I’d like to show you something you may not have seen before. It comes to us via the Man Group (thanks Meb). In the first chart, we see that 2022’s first half was the second-worst for a 60/40 portfolio of stocks and bonds in over two centuries. Centuries. I’ll let that sink in for a moment. The researchers note that In 79% of years going back to 1800, a 60/40 portfolio was positive through to June. This year’s first half featured the worst 60/40 performance since 1932 and there were very few other years that have ever even come close.
This represents a severe disturbance of the pre-existing equilibrium. But again, risk finds a way.
So here’s what has historically happened next…

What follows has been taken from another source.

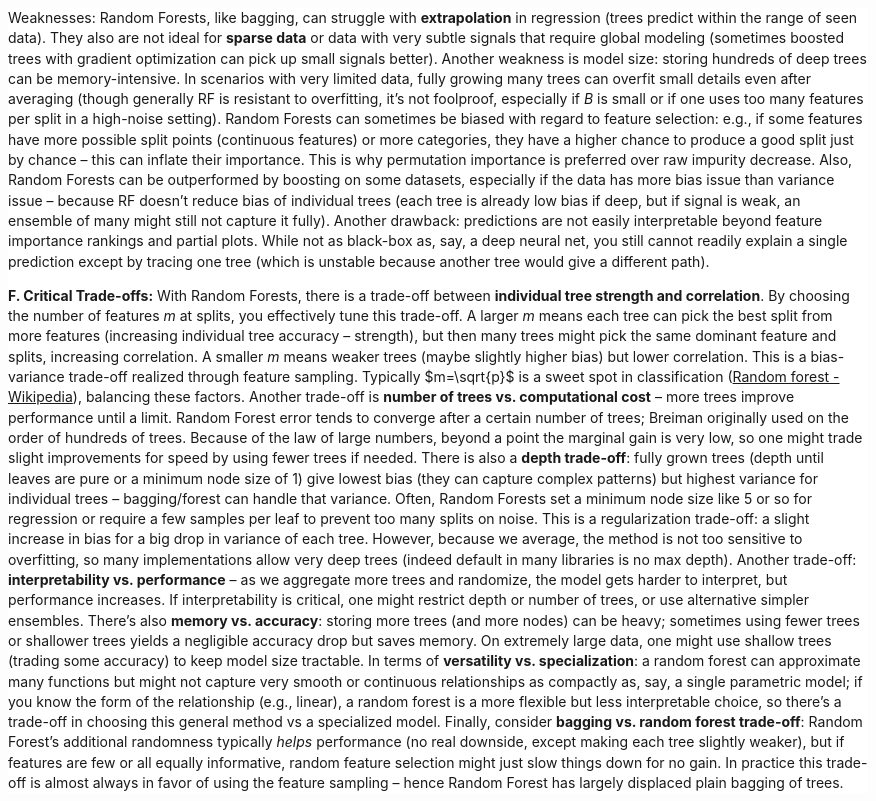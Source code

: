 Weaknesses: Random Forests, like bagging, can struggle with **extrapolation** in regression (trees predict within the range of seen data). They also are not ideal for **sparse data** or data with very subtle signals that require global modeling (sometimes boosted trees with gradient optimization can pick up small signals better). Another weakness is model size: storing hundreds of deep trees can be memory-intensive. In scenarios with very limited data, fully growing many trees can overfit small details even after averaging (though generally RF is resistant to overfitting, it’s not foolproof, especially if $B$ is small or if one uses too many features per split in a high-noise setting). Random Forests can sometimes be biased with regard to feature selection: e.g., if some features have more possible split points (continuous features) or more categories, they have a higher chance to produce a good split just by chance – this can inflate their importance. This is why permutation importance is preferred over raw impurity decrease. Also, Random Forests can be outperformed by boosting on some datasets, especially if the data has more bias issue than variance issue – because RF doesn’t reduce bias of individual trees (each tree is already low bias if deep, but if signal is weak, an ensemble of many might still not capture it fully). Another drawback: predictions are not easily interpretable beyond feature importance rankings and partial plots. While not as black-box as, say, a deep neural net, you still cannot readily explain a single prediction except by tracing one tree (which is unstable because another tree would give a different path).

**F. Critical Trade-offs:** With Random Forests, there is a trade-off between **individual tree strength and correlation**. By choosing the number of features $m$ at splits, you effectively tune this trade-off. A larger $m$ means each tree can pick the best split from more features (increasing individual tree accuracy – strength), but then many trees might pick the same dominant feature and splits, increasing correlation. A smaller $m$ means weaker trees (maybe slightly higher bias) but lower correlation. This is a bias-variance trade-off realized through feature sampling. Typically $m=\sqrt{p}$ is a sweet spot in classification ([Random forest - Wikipedia](https://en.wikipedia.org/wiki/Random_forest#:~:text=be%20considered%20at%20each%20node,number%20of%20features%20in%20the)), balancing these factors. Another trade-off is **number of trees vs. computational cost** – more trees improve performance until a limit. Random Forest error tends to converge after a certain number of trees; Breiman originally used on the order of hundreds of trees. Because of the law of large numbers, beyond a point the marginal gain is very low, so one might trade slight improvements for speed by using fewer trees if needed. There is also a **depth trade-off**: fully grown trees (depth until leaves are pure or a minimum node size of 1) give lowest bias (they can capture complex patterns) but highest variance for individual trees – bagging/forest can handle that variance. Often, Random Forests set a minimum node size like 5 or so for regression or require a few samples per leaf to prevent too many splits on noise. This is a regularization trade-off: a slight increase in bias for a big drop in variance of each tree. However, because we average, the method is not too sensitive to overfitting, so many implementations allow very deep trees (indeed default in many libraries is no max depth). Another trade-off: **interpretability vs. performance** – as we aggregate more trees and randomize, the model gets harder to interpret, but performance increases. If interpretability is critical, one might restrict depth or number of trees, or use alternative simpler ensembles. There’s also **memory vs. accuracy**: storing more trees (and more nodes) can be heavy; sometimes using fewer trees or shallower trees yields a negligible accuracy drop but saves memory. On extremely large data, one might use shallow trees (trading some accuracy) to keep model size tractable. In terms of **versatility vs. specialization**: a random forest can approximate many functions but might not capture very smooth or continuous relationships as compactly as, say, a single parametric model; if you know the form of the relationship (e.g., linear), a random forest is a more flexible but less interpretable choice, so there’s a trade-off in choosing this general method vs a specialized model. Finally, consider **bagging vs. random forest trade-off**: Random Forest’s additional randomness typically *helps* performance (no real downside, except making each tree slightly weaker), but if features are few or all equally informative, random feature selection might just slow things down for no gain. In practice this trade-off is almost always in favor of using the feature sampling – hence Random Forest has largely displaced plain bagging of trees.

The 60/40 has historically come roaring back in the second half of all of these years save for 1907, a year we usually associate with “the Panic of” when we’re referring to it.
Man Group says “In the ten worst H1s (excluding 2022), average performance was -12%. For the corresponding H2s the average was 10%, and the positive hit rate was 90%.”
It’s not that the second half has to be better than the first half, it’s just that it almost always is. You can go back and read newspaper headlines to try to piece together the reasons for the bounce. Seek and ye shall find. There will always be something to pin the market action on retroactively.
Or you can accept my explanation for the legendary durability of the 60/40 stock bond portfolio over years, decades, eras and entire centuries: It has to go somewhere.
The oscillation will continue regardless of whether or not you want to accept its existence.